Lines of the material that include the word "start" are to be counted; only their number should be given.

↓↓↓

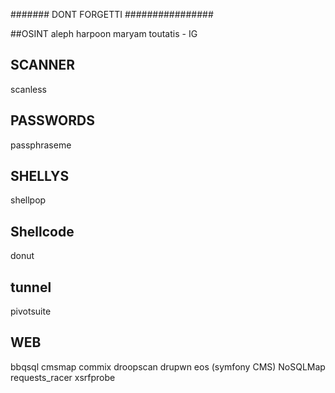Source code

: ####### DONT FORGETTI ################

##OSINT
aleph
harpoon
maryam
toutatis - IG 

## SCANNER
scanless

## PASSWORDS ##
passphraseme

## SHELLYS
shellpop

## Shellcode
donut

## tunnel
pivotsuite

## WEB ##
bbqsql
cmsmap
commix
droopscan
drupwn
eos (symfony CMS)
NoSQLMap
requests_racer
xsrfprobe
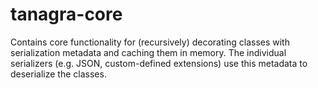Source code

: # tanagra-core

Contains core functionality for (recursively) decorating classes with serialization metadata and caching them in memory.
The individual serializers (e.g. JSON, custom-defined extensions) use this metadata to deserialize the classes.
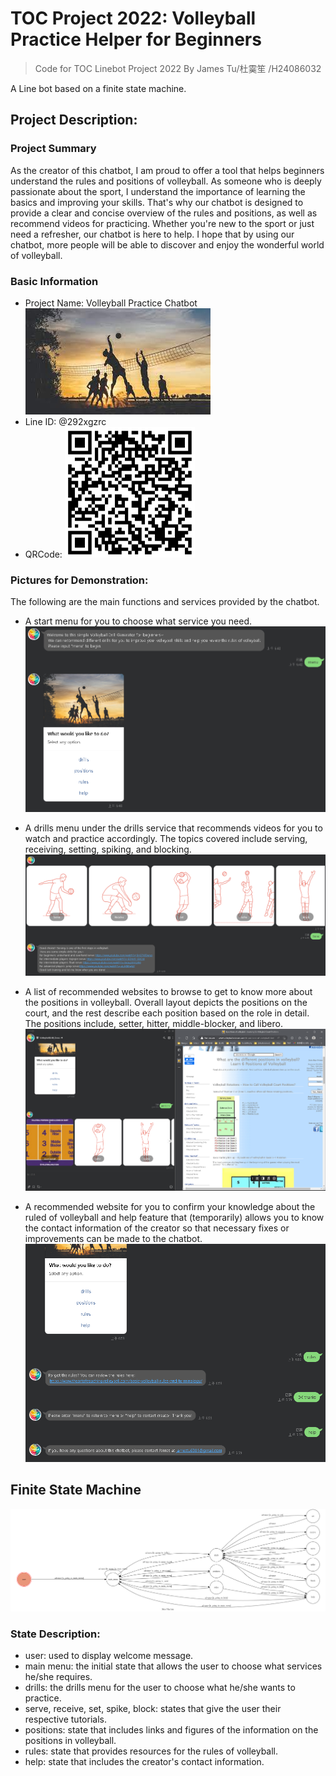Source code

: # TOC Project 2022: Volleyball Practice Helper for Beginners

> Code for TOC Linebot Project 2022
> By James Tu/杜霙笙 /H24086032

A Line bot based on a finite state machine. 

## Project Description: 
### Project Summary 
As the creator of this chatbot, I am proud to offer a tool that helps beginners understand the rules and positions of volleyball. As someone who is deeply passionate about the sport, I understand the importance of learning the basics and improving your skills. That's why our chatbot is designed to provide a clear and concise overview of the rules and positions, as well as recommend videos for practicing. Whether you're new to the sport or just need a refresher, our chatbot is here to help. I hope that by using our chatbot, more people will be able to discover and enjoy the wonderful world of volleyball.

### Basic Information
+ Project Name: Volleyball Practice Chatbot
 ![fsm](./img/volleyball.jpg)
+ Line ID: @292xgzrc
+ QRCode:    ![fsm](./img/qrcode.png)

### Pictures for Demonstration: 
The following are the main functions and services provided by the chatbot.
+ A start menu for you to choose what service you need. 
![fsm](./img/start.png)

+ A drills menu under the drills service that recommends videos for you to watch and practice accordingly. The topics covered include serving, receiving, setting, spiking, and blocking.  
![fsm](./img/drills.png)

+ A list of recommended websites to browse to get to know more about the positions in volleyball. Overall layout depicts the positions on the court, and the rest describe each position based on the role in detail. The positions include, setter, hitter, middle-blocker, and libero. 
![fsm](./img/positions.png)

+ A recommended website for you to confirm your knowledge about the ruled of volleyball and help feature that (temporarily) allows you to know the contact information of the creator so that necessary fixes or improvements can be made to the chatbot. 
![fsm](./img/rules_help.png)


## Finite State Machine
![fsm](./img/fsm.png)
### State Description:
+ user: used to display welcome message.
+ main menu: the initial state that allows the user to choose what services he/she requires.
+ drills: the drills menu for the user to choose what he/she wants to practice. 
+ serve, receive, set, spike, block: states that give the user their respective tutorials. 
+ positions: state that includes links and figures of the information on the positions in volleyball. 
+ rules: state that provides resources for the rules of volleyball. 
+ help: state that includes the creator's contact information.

↑↑↑

#### TASK RESPONSE
2